Text to Speech API

Our Text to Speech API allows you to automatically generate audio in 100 languages, with 800 voices. You can batch-produce audio files from external content, integrate our realistic text to speech voices into your software, and a lot more.

This page explains how to use our text to speech API to create audio files.

NOTE: The easiest way to run simple batch conversion jobs is to use our command-line utility. This page contains information for people who want to build their own integration.

Choose between Streaming or Polling API

Narakeet has two ways of integrating with the Text to speech API:

  1. Short content (streaming) API is simpler, faster, but restricted to relatively short content.
  2. Long content (JSON polling) API is more complex but allows significantly larger and longer conversions.

If you want to build audio on the fly for short sentences, such as synthesising individual paragraphs or labels for user interface elements, use the short content (streaming) API. To convert large documents, build audiobooks, or produce uncompressed output for professional videos, use the long content (polling) API.

Here is a quick summary of the limitations and differences between the APIs.

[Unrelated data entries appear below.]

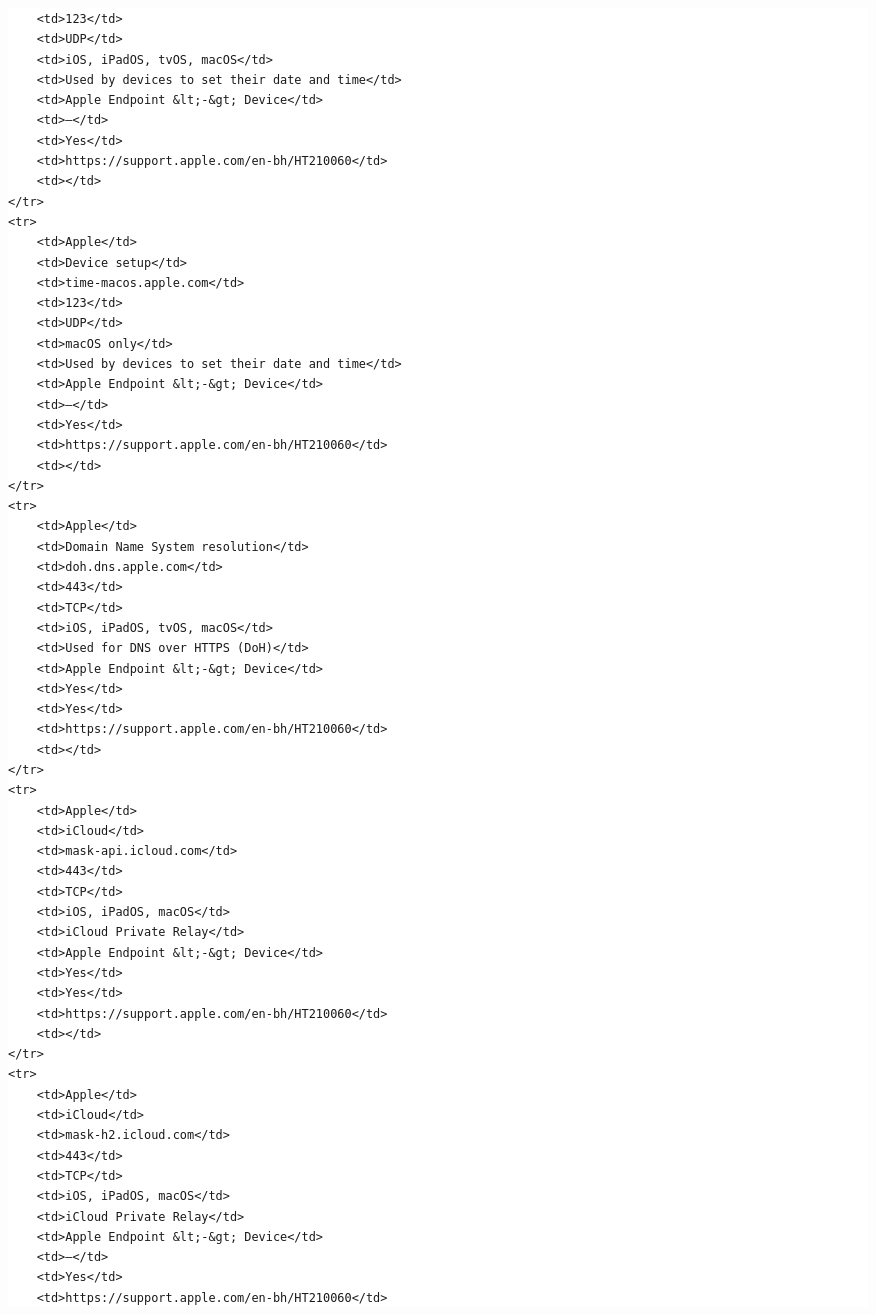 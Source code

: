         <td>123</td>
        <td>UDP</td>
        <td>iOS, iPadOS, tvOS, macOS</td>
        <td>Used by devices to set their date and time</td>
        <td>Apple Endpoint &lt;-&gt; Device</td>
        <td>—</td>
        <td>Yes</td>
        <td>https://support.apple.com/en-bh/HT210060</td>
        <td></td>
    </tr>
    <tr>
        <td>Apple</td>
        <td>Device setup</td>
        <td>time-macos.apple.com</td>
        <td>123</td>
        <td>UDP</td>
        <td>macOS only</td>
        <td>Used by devices to set their date and time</td>
        <td>Apple Endpoint &lt;-&gt; Device</td>
        <td>—</td>
        <td>Yes</td>
        <td>https://support.apple.com/en-bh/HT210060</td>
        <td></td>
    </tr>
    <tr>
        <td>Apple</td>
        <td>Domain Name System resolution</td>
        <td>doh.dns.apple.com</td>
        <td>443</td>
        <td>TCP</td>
        <td>iOS, iPadOS, tvOS, macOS</td>
        <td>Used for DNS over HTTPS (DoH)</td>
        <td>Apple Endpoint &lt;-&gt; Device</td>
        <td>Yes</td>
        <td>Yes</td>
        <td>https://support.apple.com/en-bh/HT210060</td>
        <td></td>
    </tr>
    <tr>
        <td>Apple</td>
        <td>iCloud</td>
        <td>mask-api.icloud.com</td>
        <td>443</td>
        <td>TCP</td>
        <td>iOS, iPadOS, macOS</td>
        <td>iCloud Private Relay</td>
        <td>Apple Endpoint &lt;-&gt; Device</td>
        <td>Yes</td>
        <td>Yes</td>
        <td>https://support.apple.com/en-bh/HT210060</td>
        <td></td>
    </tr>
    <tr>
        <td>Apple</td>
        <td>iCloud</td>
        <td>mask-h2.icloud.com</td>
        <td>443</td>
        <td>TCP</td>
        <td>iOS, iPadOS, macOS</td>
        <td>iCloud Private Relay</td>
        <td>Apple Endpoint &lt;-&gt; Device</td>
        <td>—</td>
        <td>Yes</td>
        <td>https://support.apple.com/en-bh/HT210060</td>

FeatureShort content (streaming) APILong content (polling) API
Maximum content length1 KB1024 KB
Supported formatsM4A, MP3M4A, MP3, WAV
Process duration30 seconds45 minutes

When executing the requests, you select the API with the accept header. If you provide application/octet-stream as the accept header, the short content (streaming) API will be used, and you will get the result back as a binary stream. If you do not provide the accept header, the long content (polling) API will be used, and you will get back a status URL that you can poll for results.

API Endpoints

There are three endpoints for audio project build requests, which produce different output formats:

  • https://api.narakeet.com/text-to-speech/wav creates uncompressed 16-bit PCM wav files (highest quality, largest file)
  • https://api.narakeet.com/text-to-speech/mp3 creates compressed MP3 files (smaller file, good quality)
  • https://api.narakeet.com/text-to-speech/m4a creates compressed MPEG-4 files (best combination of file size and quality)

Note that the WAV endpoint only works for the long content (polling) API. M4A and MP3 endpoints support both short content API (streaming) and long content API (JSON polling).

Authenticating requests

To use the API, you will need a Narakeet API key. For information on how to get a key, check out our guide on Managing API Keys.

You should provide the API key as a header to all requests to the public REST endpoints, using the x-api-key header.

Short content API (Streaming)

The short content API requires just one request, and returns the audio as a binary stream.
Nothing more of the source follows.